If we are trying to “go organic” and eliminate a dependence upon synthetic pesticides, we also have to eliminate the use of these synthetic fertilizers. Synthetic fertilizers are manufactured using fossil fuels, salt-based and generally water-soluble. This kind of fertilizer directly feeds the plant and can be detrimental to a healthy biological soil system. In contrast, organic fertilizers, that are generally water-insoluble, feed the life in the soil, and the soil in turn feeds the plant.
 
 



Mowing height

It is generally accepted for most grasses (some warm season grasses excepted) that the ideal stress-free mowing height is around 3 inches. It is at this height when the grass can achieve maximum health, efficiently produce its own food through photosynthesis, begin to outcompete annual weed seed germination and many broad leaf weed pressures, develop deep roots, and stand up to drought conditions. For some of us that are used to cutting their lawns very short, this may seem like a big change. Most people, once they moved to a 3-inch height, appreciate the lush look that comes as the result.

other great resources

If you want to learn more, there are some first-rate guides on how to change your lawn from conventional pesticide-based care to organic care.  Here are a few resources you might want to check out:

Non Toxic Neighborhoods, helps cities, school districts, HOAs, private businesses and major developers transition to organic landscaping practices successfully by sharing their proven and replicable methods. NTN's Toolkit and step by step Playbook provides how you can do this where you live from supporting research to shareable documents.

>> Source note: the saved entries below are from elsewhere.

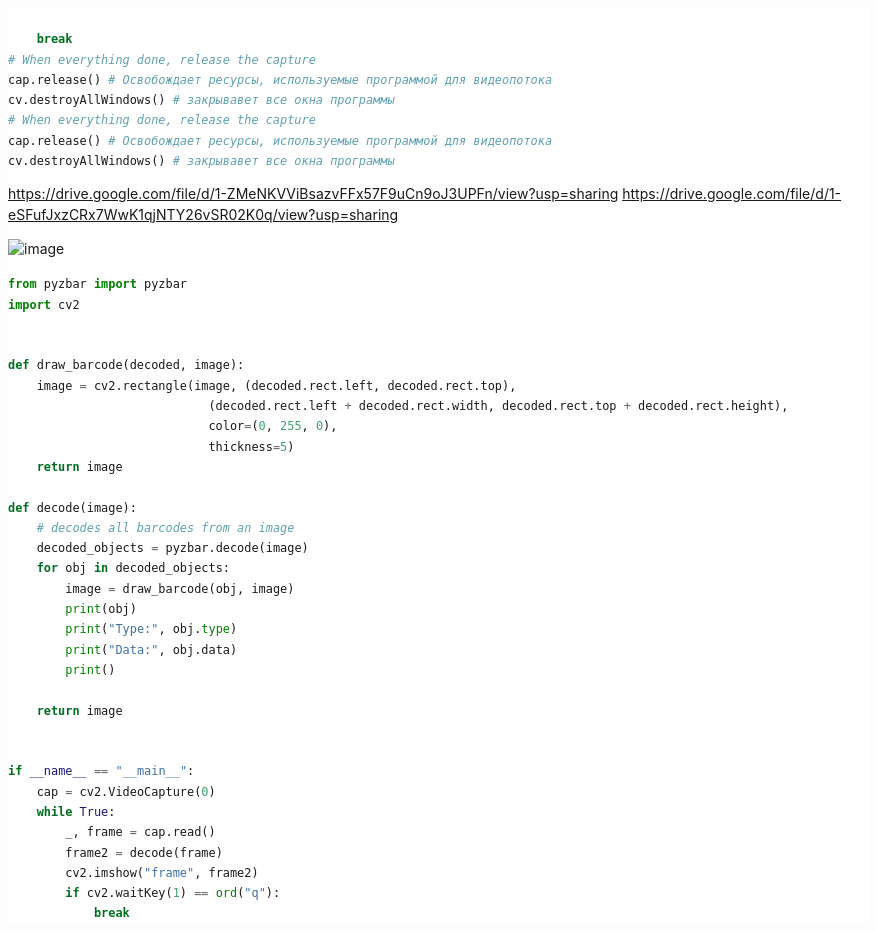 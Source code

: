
 ``` Python

    break
# When everything done, release the capture
cap.release() # Освобождает ресурсы, используемые программой для видеопотока
cv.destroyAllWindows() # закрывавет все окна программы
# When everything done, release the capture
cap.release() # Освобождает ресурсы, используемые программой для видеопотока
cv.destroyAllWindows() # закрывавет все окна программы
```
https://drive.google.com/file/d/1-ZMeNKVViBsazvFFx57F9uCn9oJ3UPFn/view?usp=sharing
https://drive.google.com/file/d/1-eSFufJxzCRx7WwK1qjNTY26vSR02K0q/view?usp=sharing

![image](https://github.com/OlgaChubova205/6-semestr/assets/112687883/cf481fac-5532-4649-ab64-c454f0de12af)
``` python
from pyzbar import pyzbar
import cv2


def draw_barcode(decoded, image):
    image = cv2.rectangle(image, (decoded.rect.left, decoded.rect.top), 
                            (decoded.rect.left + decoded.rect.width, decoded.rect.top + decoded.rect.height),
                            color=(0, 255, 0),
                            thickness=5)
    return image

def decode(image):
    # decodes all barcodes from an image
    decoded_objects = pyzbar.decode(image)
    for obj in decoded_objects:
        image = draw_barcode(obj, image)
        print(obj)
        print("Type:", obj.type)
        print("Data:", obj.data)
        print()

    return image


if __name__ == "__main__":
    cap = cv2.VideoCapture(0)
    while True:
        _, frame = cap.read()
        frame2 = decode(frame)
        cv2.imshow("frame", frame2)
        if cv2.waitKey(1) == ord("q"):
            break
```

Osborne Organics “Chip” Osborne, Jr., Founder of Osborne Organics and the Organic Landscape Association has over 17 years of experience in creating safe, sustainable, and healthy landscapes and athletic fields through natural turf management. He shares his expertise here.

Beyond Pesticides, a national non-profit, keeps it clear and simple with their eight steps to healthy lawn care.

Northeast Organic Farming Association has written a thorough guide for organic land care.

Harvard University is clearly not anyone’s ‘backyard’ but the university has written an excellent brief on its organic maintenance program and its transition from pesticides.